I don't know what your circuit shall do, but the -input of OPAmp will sit on a +2V offset. So, the input signal current will not flow into virtual ground (0V) but into a virtual +2V potential. Is this what you want?

Kai
• Morning folks,

This actually was a classic mistake by Bruce Carter that Mancini seems to paper over for some reason. Somewhere Bruce got the idea that an inverting configuration had a noise gain of Rf/Rg instead of the correct 1+Rf/Rg. Bruce Trump and I wasted about an hour one day trying to explain that error to him with no luck.

If the op amp itself is unity gain stable, inverting attenuators will be stable. You can get into phase margin problems with faster parts using higher R values due to the pole in the feedback back to the inverting summing junction parasitic C. Since attenuators were so common with FDA's (taking higher swing signals down to an ADC input range), I added that as section 9.1.6 in the THS4551 datasheet. There, I used the noise gain shaping technique using capacitors from this recently rebuilt 1997 article

https://www.edn.com/design/analog/4461648/Unique-compensation-technique-tames-high-bandwidth-voltage-feedback-op-amps-

• And yes, in more recent versions of this adding that decompensated op amp comment makes this correct. However, even there you can do inverting attenuators using the inverting compensation with capacitors idea. There was actually an amusing flare up on this one some years back - you might have to click twice on this one to get past the TI ad.

• Hi Kai and Michael,

Thank you for all the help!

Hi Daniel,

Just to quickly summarize Kai and Michael's responses, there is no issue with designing an inverting attenuating circuit as long as the amplifier does not require a noise gain (non-inverting gain) greater than 2V/V.

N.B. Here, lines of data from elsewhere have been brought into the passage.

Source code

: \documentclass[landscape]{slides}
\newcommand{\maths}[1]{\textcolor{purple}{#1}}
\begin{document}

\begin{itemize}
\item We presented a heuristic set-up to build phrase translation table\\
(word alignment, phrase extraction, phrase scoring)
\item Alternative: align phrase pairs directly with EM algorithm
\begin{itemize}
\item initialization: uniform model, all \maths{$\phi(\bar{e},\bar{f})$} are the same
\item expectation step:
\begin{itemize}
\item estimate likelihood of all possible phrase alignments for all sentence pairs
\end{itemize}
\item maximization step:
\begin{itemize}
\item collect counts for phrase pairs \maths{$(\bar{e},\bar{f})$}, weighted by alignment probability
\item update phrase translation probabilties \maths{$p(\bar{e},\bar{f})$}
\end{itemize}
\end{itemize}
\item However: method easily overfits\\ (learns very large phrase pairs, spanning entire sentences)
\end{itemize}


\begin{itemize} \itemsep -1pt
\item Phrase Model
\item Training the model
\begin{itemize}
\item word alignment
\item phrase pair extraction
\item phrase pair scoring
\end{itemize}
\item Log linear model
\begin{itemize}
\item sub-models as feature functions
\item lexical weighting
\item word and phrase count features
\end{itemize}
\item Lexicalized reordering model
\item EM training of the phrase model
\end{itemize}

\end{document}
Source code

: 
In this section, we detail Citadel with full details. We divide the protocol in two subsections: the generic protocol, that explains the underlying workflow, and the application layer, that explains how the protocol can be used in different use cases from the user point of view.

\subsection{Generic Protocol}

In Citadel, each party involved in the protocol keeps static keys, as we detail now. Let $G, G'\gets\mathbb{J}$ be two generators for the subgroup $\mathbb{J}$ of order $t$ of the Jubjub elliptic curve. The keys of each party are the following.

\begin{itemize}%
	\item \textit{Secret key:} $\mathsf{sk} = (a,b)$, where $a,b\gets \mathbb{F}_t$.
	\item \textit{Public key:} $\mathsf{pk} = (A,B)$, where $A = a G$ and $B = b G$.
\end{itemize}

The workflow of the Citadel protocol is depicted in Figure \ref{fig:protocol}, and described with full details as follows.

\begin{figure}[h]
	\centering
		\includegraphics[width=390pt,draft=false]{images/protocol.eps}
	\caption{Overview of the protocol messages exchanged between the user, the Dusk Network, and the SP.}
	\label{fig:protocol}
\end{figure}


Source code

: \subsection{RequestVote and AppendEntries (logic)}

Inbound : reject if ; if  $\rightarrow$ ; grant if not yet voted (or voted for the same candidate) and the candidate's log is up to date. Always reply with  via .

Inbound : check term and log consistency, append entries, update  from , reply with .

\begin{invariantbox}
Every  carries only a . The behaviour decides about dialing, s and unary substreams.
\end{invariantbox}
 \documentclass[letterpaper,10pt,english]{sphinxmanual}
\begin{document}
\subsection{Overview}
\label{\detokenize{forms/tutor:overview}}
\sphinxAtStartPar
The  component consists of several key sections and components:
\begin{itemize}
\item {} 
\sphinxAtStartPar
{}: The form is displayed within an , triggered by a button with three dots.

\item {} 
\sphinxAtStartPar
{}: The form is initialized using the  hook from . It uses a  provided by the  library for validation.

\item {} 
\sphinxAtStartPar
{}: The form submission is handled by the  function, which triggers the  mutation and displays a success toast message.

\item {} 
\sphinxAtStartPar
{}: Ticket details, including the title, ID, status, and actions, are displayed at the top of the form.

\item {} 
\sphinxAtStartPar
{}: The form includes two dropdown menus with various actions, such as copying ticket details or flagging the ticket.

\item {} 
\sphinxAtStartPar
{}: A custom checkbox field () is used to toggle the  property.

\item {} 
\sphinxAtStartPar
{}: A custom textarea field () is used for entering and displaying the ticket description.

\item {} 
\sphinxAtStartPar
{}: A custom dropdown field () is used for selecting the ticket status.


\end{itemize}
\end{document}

Our TI Precision Lab videos on Bandwidth might help explain why some amplifiers are not unity gain stable.

Thank you,

Tim Claycomb

• Hi Kai,

kai klaas69 said:

you omit the crucial point of Ron Mancini's explanation, that the discussed OPAmp is only "gain of ten" stable! ...

To me, Rom Mancini's advice does not read as it is limited to the discussed OpAmp. Rather it sounds like a general advice for OpAmp circuit design.

This understanding seems to be supported by the discussion in his book in the chapter about OpAmp theory:  it asserts that in general "gains less than unity become unstable".

I have to say that I find the highlighted statement inconsistent with the claim "unity gain is being the LEAST stable operation point of the op amp".

I don't know what your circuit shall do, but the -input of OPAmp will sit on a +2V offset. So, the input signal current will not flow into virtual ground (0V) but into a virtual +2V potential. Is this what you want?

It should convert the input voltage range 0..10V to the output voltage range 2.5 .. 0 V.  That's what the circuit is doing according to the simulation. Why do you say that the -input "sit on a +2V offset" when the +2V bias is connected to the +input of the OpAmp?

Thanks.

Dan

• Hi Dan,

I recommend watching our TI Precision Lab videos on Bandwidth and Stability. I think the videos will help clear up any confusion on why an op amp may be unstable at unity gain and how unity gain can be a worst case scenario IF a capacitive load is used.

Thank you,

Tim Claycomb

• Michael Steffes said:
There was actually an amusing flare up on this one some years back ...

Funny, that we both came across the same discussion...see the link in my original posting. ;-)  Sometimes the Internet is just like a small village.

• Yea Daniel, In some ways it was hilarious that Carter was locked into this idea. Treat the signal gain and then noise gain as two issues. Also, I took another run at VFA loop gain stability in this article

www.planetanalog.com/author.asp

Where the leadup one was maybe more interesting - here, fig. 4 explains why Gain Bandwidth Product often does not work to predict SSBW. That is another one folks get very confused about. That was a job and a half. It does work fairly well until you get into higher order Aol poles out in frequency - Which is common in higher F parts. I was using this also for the next one using CFA and those plots 2&4 in Insight #5 work very well there as well.

www.planetanalog.com/author.asp

• Hello Daniel,

Going back to this original odd little lead in from Bruce Carter - I suspect what was going on with this probably fictional customer is, with a fixed Rf value, increasing the Rg into attenuation is moving the parasitic feedback pole due to the V- node parasitic C down in frequency a maximum of 1/2 that of the original inverting gain of -1V/V (noise gain of 2V/V) condition. That was probably bringing in more phase shift in LG pushing what could have been (with lower resistor values) a stable inverting attenuator into oscillations.
• Hi Michael,

if the "programmable gain OPAmp circuit" used switched Rf resistors, then it's possible that the analog switches added some undesired stray capacitance from the -input of OPAmp to signal ground. This could have added phase lag in the feedback loop and eroded the phase margin.

Kai

• Yes Kai, that is also a possibility - but, since I wasted quite some time trying to correct Carter on the inverting noise gain mistake, that was the core mistake and I am betting there was no customer.